Así, es la cálida Elizabeth Cruz, bien al potenciar fragmentos melódicos como segunda voz, cuando en pasajes de solista (Tierra prometida) se percibe cierta inseguridad todavía en el fraseo. O el caso de Alejandro Llanes en Globalización, pieza en la cual el piano se luce en un contrapunteo propio de la manera en que se fusionan los ritmos en el disco, a partir de orquestaciones que van desde los arpegios más clásicos de la trova tradicional al espíritu de lo andaluz heredado, sobre todo, en la percusión (Armando Osuna y Zaydy Vera) y la guitarra prima (Howard de la Torre), hasta el blue y el latin-jazz, la guaracha, el son o el latido indiscutible de la música latinoamericana como mezcla elementos tradicionales del folclor (Hoja de guayabal, exquisita pieza que pareciera un homenaje a Teresita Fernández y dirigida al universo de los niños que, por su ternura, bien pudiera ser un éxito promocional en ese ámbito.)
Coherente, también, la labor de Juan Carlos Granado y Wilfredo Massó en el bajo, cuando este último es "culpable" de muchos de los arreglos. Todos bajo la dirección artística de Jorge Luis Neyra, quien ha sido el promotor por excelencia, desde sus comienzos, del trovador avileño.
La voz de Zamora goza de la transparencia que le caracteriza y define un timbre propio dentro del amplio y desdibujado espectro de actuales trovadores cubanos en que, a veces, las fronteras se difuminan y no permiten definir quién es quien. Su quehacer bebe de válidas influencias de quienes le antecedieron. Así, por ejemplo, usted percibe, por momentos sobre todo en los arreglos, reminiscencias de pasajes de Yolanda, por ejemplo, Candil de Nieve o Sábanas blancas, no sé si citas a ex profeso tan en moda ahora, o simplemente asimilaciones y sugerencias creativas que un oído alerta puede llegar a descubrir; cosa que enriquece el producto discográfico.

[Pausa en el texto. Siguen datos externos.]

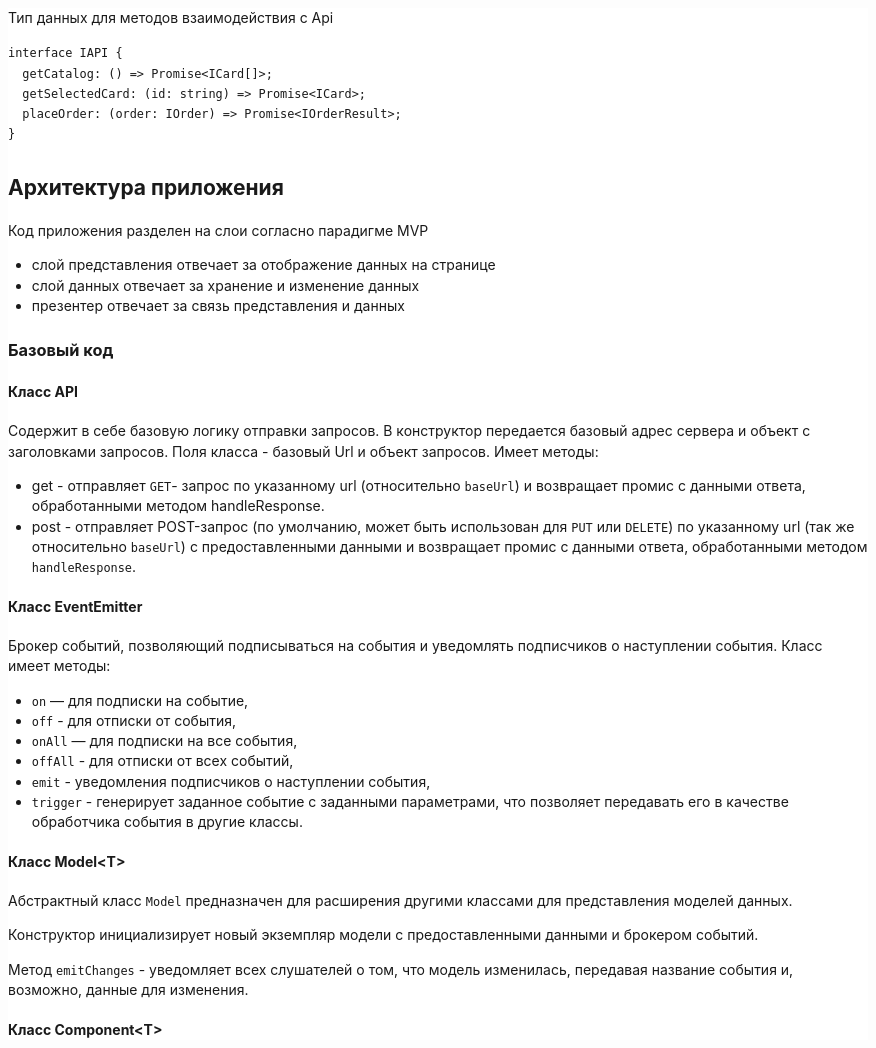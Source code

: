 Тип данных для методов взаимодействия с Api
```
interface IAPI {
  getCatalog: () => Promise<ICard[]>;
  getSelectedCard: (id: string) => Promise<ICard>;
  placeOrder: (order: IOrder) => Promise<IOrderResult>;
}
```

## Архитектура приложения

Код приложения разделен на слои согласно парадигме MVP
- слой представления отвечает за отображение данных на странице
- слой данных отвечает за хранение и изменение данных
- презентер отвечает за связь представления и данных

### Базовый код

#### Класс API

Содержит в себе базовую логику отправки запросов. В конструктор передается базовый адрес сервера и объект с заголовками запросов.
Поля класса - базовый Url и объект запросов.
Имеет методы:
- get -  отправляет `GET`- запрос по указанному url (относительно `baseUrl`) и возвращает промис c данными ответа, обработанными методом handleResponse.
- post - отправляет POST-запрос (по умолчанию, может быть использован для `PUT` или `DELETE`) по указанному url (так же относительно `baseUrl`) с предоставленными данными и возвращает промис с данными ответа, обработанными методом `handleResponse`.

#### Класс EventEmitter

Брокер событий, позволяющий подписываться на события и уведомлять подписчиков о наступлении события.
Класс имеет методы:
- `on` — для подписки на событие, 
- `off` - для отписки от события,  
- `onAll` — для подписки на все события, 
- `offAll` - для отписки от всех событий, 
- `emit` - уведомления подписчиков о наступлении события,
- `trigger` - генерирует заданное событие с заданными параметрами, что позволяет передавать его в качестве обработчика события в другие классы.

#### Класс Model\<T\>
Абстрактный класс `Model` предназначен для расширения другими классами для представления моделей данных. 

Конструктор инициализирует новый экземпляр модели с предоставленными данными и брокером событий.

Метод `emitChanges` - уведомляет всех слушателей о том, что модель изменилась, передавая название события и, возможно, данные для изменения.

#### Класс Component\<T\>
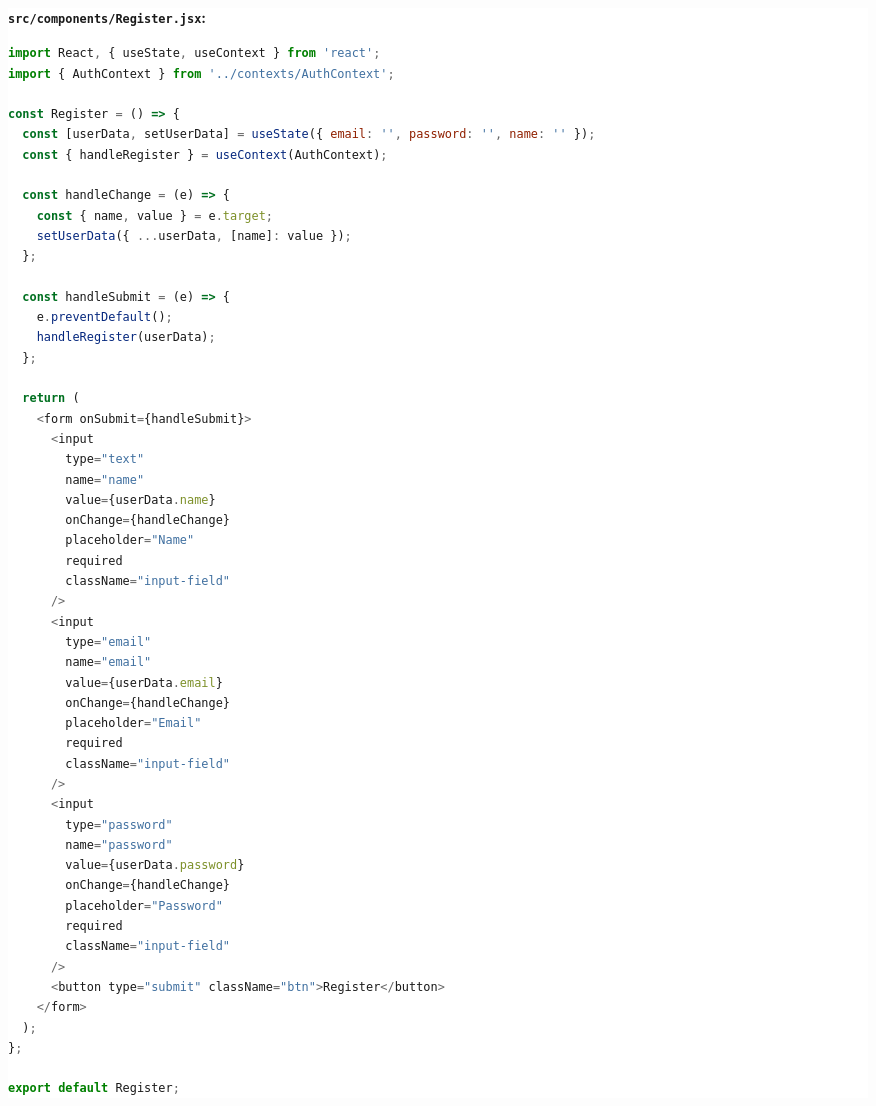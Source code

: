 **`src/components/Register.jsx`:**

```js
import React, { useState, useContext } from 'react';
import { AuthContext } from '../contexts/AuthContext';

const Register = () => {
  const [userData, setUserData] = useState({ email: '', password: '', name: '' });
  const { handleRegister } = useContext(AuthContext);

  const handleChange = (e) => {
    const { name, value } = e.target;
    setUserData({ ...userData, [name]: value });
  };

  const handleSubmit = (e) => {
    e.preventDefault();
    handleRegister(userData);
  };

  return (
    <form onSubmit={handleSubmit}>
      <input
        type="text"
        name="name"
        value={userData.name}
        onChange={handleChange}
        placeholder="Name"
        required
        className="input-field"
      />
      <input
        type="email"
        name="email"
        value={userData.email}
        onChange={handleChange}
        placeholder="Email"
        required
        className="input-field"
      />
      <input
        type="password"
        name="password"
        value={userData.password}
        onChange={handleChange}
        placeholder="Password"
        required
        className="input-field"
      />
      <button type="submit" className="btn">Register</button>
    </form>
  );
};

export default Register;
```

El autor de obras tampoco desconoce su origen evangélico, al evocar no en solo palabras y frases bíblicas, sino espíritu y atmósfera musical, ese mundo místico que se respira en una pieza como Hija de Dios (conocida por la gente como Lya) o Tierra prometida en la cual suma, a la sabrosura ritmática nuestra, su admiración por el autor de los Versos sencillos, al incorporarlos de manera coherente (también en Cáliz de amor), para apropiarse de algo que nos pertenece a todos como legado y que, a pesar de su uso y abuso, siempre resulta nuevo. O el breve homenaje que le hace al dúo Buena Fe desde una de sus letras.
Si bien no llego a ser un "trovadicto" como muchos, ni creo en ese frágil epíteto de que la única canción inteligente es la que hace la trova —cuando para mí existen solo dos clasificaciones: la música buena y la mala, llámese culta o popular, bailable o de concierto—, reconozco, y admiro, que estamos antes un fonograma digno y fiel a las claras esencias que animan a su autor en la búsqueda de una vocación para toda la vida que, creo, finalmente la ha encontrado.
Solo que pienso que el disco se me "planta en sus 13" con Aguacero, y esa conga que pretende un final festivo (a lo happy end hollywoodense) se me queda fuera, quizás para una segunda propuesta, aunque ya no haya remedio y quede en el CD, quizás haciendo honor a su propio nombre: Pa' que no esté sola.
"Una señal, que me reserve un simple aviso, una iluminación, un surtidor o un espejismo de tu santa unción...", nos deja Yoan Zamora con su disco, reto que se levanta como nuevo salto creativo en que tendrá que ser más él, maduro, igual de lírico.